Tuesday, December 18, 2007

Screenwriting News & Links! – 12/18/07


Above is a smaller version of MM’s Photo Mosaic! Yeah, baby! I love it!

Today, I will not post links to any new interviews with Diablo Cody.

You're welcome.

Except - she is now the latest
writer on writing for Entertainment Weekly. “As I had imagined it, life as a touring writer would be a soft-focus gypsy caravan, a multi-city blur of room-service Moët, artfully tousled hipsters, and intimate after-parties where everyone listens to Gram Parsons in the buttery light of dawn. Sadly, my boho-glamour fantasy wound up looking more like week 6 at Camp Winnemucca.

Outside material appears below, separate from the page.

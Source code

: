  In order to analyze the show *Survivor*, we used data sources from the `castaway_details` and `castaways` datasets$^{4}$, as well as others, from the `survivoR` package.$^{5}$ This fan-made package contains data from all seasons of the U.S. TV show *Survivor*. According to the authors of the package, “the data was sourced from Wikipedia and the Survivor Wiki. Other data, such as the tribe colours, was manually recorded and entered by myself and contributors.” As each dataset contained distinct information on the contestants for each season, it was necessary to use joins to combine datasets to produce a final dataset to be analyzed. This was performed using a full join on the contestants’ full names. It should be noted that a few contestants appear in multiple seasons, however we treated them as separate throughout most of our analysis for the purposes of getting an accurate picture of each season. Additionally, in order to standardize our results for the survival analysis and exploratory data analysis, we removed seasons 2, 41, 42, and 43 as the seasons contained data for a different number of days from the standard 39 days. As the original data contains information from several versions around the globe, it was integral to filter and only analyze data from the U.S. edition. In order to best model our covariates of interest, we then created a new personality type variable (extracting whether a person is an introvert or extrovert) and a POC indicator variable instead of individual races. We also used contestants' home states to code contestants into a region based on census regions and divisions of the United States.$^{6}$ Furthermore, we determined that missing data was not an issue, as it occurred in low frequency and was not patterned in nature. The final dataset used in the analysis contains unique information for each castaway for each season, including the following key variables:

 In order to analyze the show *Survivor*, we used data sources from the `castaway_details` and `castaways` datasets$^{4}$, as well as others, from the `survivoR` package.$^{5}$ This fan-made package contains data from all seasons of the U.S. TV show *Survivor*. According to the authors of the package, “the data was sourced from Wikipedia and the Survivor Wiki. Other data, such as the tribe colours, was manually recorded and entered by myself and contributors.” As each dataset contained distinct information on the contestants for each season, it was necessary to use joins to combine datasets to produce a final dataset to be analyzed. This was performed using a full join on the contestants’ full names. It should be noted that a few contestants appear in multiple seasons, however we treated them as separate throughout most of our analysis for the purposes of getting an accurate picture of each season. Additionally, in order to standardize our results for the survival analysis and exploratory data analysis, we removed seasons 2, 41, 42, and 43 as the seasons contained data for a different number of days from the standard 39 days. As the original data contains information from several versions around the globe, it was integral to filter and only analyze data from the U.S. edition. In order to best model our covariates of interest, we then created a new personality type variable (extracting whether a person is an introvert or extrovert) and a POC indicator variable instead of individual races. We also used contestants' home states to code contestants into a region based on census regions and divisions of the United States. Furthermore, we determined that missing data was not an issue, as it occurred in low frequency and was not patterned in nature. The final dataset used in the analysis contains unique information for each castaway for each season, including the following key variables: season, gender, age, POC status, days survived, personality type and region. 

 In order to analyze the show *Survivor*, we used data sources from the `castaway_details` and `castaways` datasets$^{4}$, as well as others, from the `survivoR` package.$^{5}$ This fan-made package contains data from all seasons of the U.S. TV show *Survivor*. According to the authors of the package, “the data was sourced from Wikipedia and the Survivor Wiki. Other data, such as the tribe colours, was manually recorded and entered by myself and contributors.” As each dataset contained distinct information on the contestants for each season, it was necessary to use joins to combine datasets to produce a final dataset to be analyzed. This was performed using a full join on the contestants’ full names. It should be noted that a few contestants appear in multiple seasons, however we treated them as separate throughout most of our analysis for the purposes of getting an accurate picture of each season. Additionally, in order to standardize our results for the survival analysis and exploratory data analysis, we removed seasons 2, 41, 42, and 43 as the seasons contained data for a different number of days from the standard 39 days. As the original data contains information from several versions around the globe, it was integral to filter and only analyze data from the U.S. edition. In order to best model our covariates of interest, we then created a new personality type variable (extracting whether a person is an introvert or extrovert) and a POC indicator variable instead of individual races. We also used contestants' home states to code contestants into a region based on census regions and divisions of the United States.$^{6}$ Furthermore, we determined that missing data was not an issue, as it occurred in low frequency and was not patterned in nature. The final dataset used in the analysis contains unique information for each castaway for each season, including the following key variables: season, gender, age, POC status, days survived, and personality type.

I quickly learned that it's hard to look attractive when you live out of a Samsonite. My neglected haircut began to resemble Javier Bardem's man-bob in No Country for Old Men. Someone like Kate Hudson can make ‘disheveled’ look hot, but I looked like someone you might see queuing up at the needle-exchange van downtown.”

But that's it.

Wait - Billy Mernit thinks
Paulie Bleeker is Totally Boss. Okay, fine.

Seriously, I’m done writing about Diablo Cody.

Oh, damn - Slash-Film has
a script review for Diablo Cody’s new screenplay that’s also on the Black ListJennifer’s Body.
...it is extremely gory. One passage from Cody’s script describes a scene where blood and viscera is scattered everywhere, with Intestines strewn about “like party streamers.” One victim is described as looking like “Lasagna with teeth”. There are a couple scenes where a Jennifer graphically tears apart unknowing High School boys. Some of the descriptions gave me an uncomfortable feeling deep in the pit of my stomach. The gore described on these pages is Hard-R. However, I assume that the film will likely be cut down to a PG-13 to capture the teen audience. But I’m not really sure that is possible.”

That's it! No more! I'm not kidding!


MM’s How to Choose a Scene Location
“Ironically, little has been written in screenwriting books (and around scribosphere) about how to pick locations for your screenplay. This is important stuff! And it is such a pet peeve of mine when writers are so thoughtless, unoriginal, and uncreative about locations in their scripts. (Or they keep returning to the same boring location again and again. Or a protagonist goes halfway around the world to Italy only to spend the majority of the time in a hotel room. Are you kidding me? If you’re going to Italy, then show me Italy! I don’t need the country to be showcased like some vacation video, but please, let me soak up the sights and sounds and culture within the story.)”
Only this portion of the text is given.